In the hall below Ste. Marie came violently into contact with and nearly overturned Richard Hartley, who was just giving his hat and stick to the man who had admitted him. Hartley seized upon him with an exclamation of pleasure, and wheeled him round to face the light. He said—

"I've been pursuing you all day. You're almost as difficult of access here in Paris as you were at La Lierre. How's the head?"

Ste. Marie put up an experimental hand. He had forgotten his injury.

"Oh, that's all right," said he. "At least I think so. Anderson fixed me up this afternoon. But I haven't time to talk to you. I'm in a hurry. To-morrow we'll have a long chin. Oh, how about Stewart?" He lowered his voice, and Hartley answered him in the same tone.

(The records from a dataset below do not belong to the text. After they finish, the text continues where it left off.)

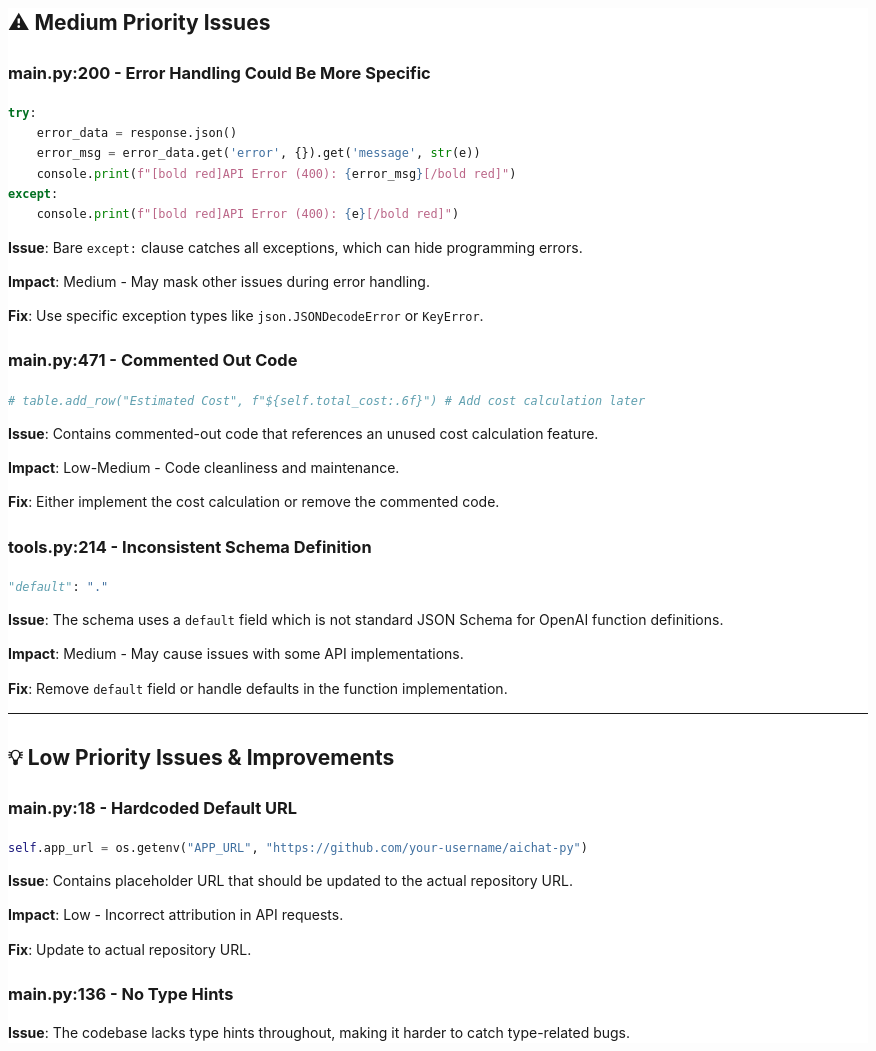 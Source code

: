 ## ⚠️ Medium Priority Issues

### **main.py:200** - Error Handling Could Be More Specific
```python
try:
    error_data = response.json()
    error_msg = error_data.get('error', {}).get('message', str(e))
    console.print(f"[bold red]API Error (400): {error_msg}[/bold red]")
except:
    console.print(f"[bold red]API Error (400): {e}[/bold red]")
```
**Issue**: Bare `except:` clause catches all exceptions, which can hide programming errors.

**Impact**: Medium - May mask other issues during error handling.

**Fix**: Use specific exception types like `json.JSONDecodeError` or `KeyError`.

### **main.py:471** - Commented Out Code
```python
# table.add_row("Estimated Cost", f"${self.total_cost:.6f}") # Add cost calculation later
```
**Issue**: Contains commented-out code that references an unused cost calculation feature.

**Impact**: Low-Medium - Code cleanliness and maintenance.

**Fix**: Either implement the cost calculation or remove the commented code.

### **tools.py:214** - Inconsistent Schema Definition
```python
"default": "."
```
**Issue**: The schema uses a `default` field which is not standard JSON Schema for OpenAI function definitions.

**Impact**: Medium - May cause issues with some API implementations.

**Fix**: Remove `default` field or handle defaults in the function implementation.

---

## 💡 Low Priority Issues & Improvements

### **main.py:18** - Hardcoded Default URL
```python
self.app_url = os.getenv("APP_URL", "https://github.com/your-username/aichat-py")
```
**Issue**: Contains placeholder URL that should be updated to the actual repository URL.

**Impact**: Low - Incorrect attribution in API requests.

**Fix**: Update to actual repository URL.

### **main.py:136** - No Type Hints
**Issue**: The codebase lacks type hints throughout, making it harder to catch type-related bugs.
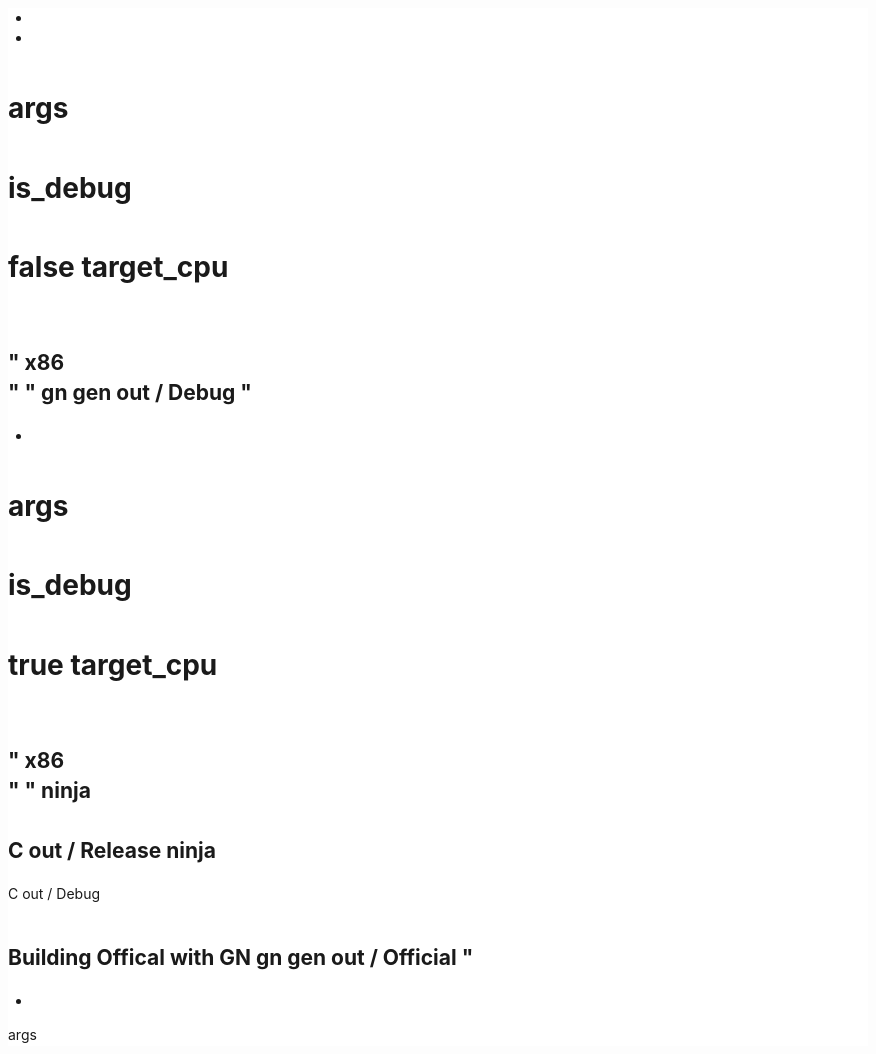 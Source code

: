 -
-
args
=
is_debug
=
false
target_cpu
=
\
"
x86
\
"
"
gn
gen
out
/
Debug
"
-
-
args
=
is_debug
=
true
target_cpu
=
\
"
x86
\
"
"
ninja
-
C
out
/
Release
ninja
-
C
out
/
Debug
#
#
#
Building
Offical
with
GN
gn
gen
out
/
Official
"
-
-
args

"The man is in a delirium. Heaven knows how it'll end. He may die, and he may pull through. I hope he pulls through—except for the sake of the family—because then we can make him pay for what he's done. I don't want him to go scot free by dying."

"Nor I!" said Ste. Marie fiercely. "Nor I! I want him to pay too—long and slowly and hard, and, if he lives, I shall see that he does it, family or no family. Now I must be off." Ste. Marie's face was shining and uplifted. The other man looked at it with a little envious sigh.

"I see everything is all right," said he. "And I congratulate you. You deserve it if ever any one did."

Ste. Marie stared for an instant uncomprehending. Then he saw.

"Yes," he said gently. "Everything is all right." It was plain that the Englishman did not know of Miss Benham's decision. He was incapable of deceit. Ste. Marie threw an arm over his friend's shoulder, and went with him a little way towards the drawing-room.

"Go in there," he said. "You'll find some one glad to see you, I think. And remember that I said everything is all right." He came back after he had turned away, and met Hartley's puzzled frown with a smile.

"If you've that motor here, may I use it?" he asked. "I want to go somewhere in a hurry."

"Of course!" the other man said. "Of course! I'll go home in a cab."

So they parted, and Ste. Marie went out to the waiting car.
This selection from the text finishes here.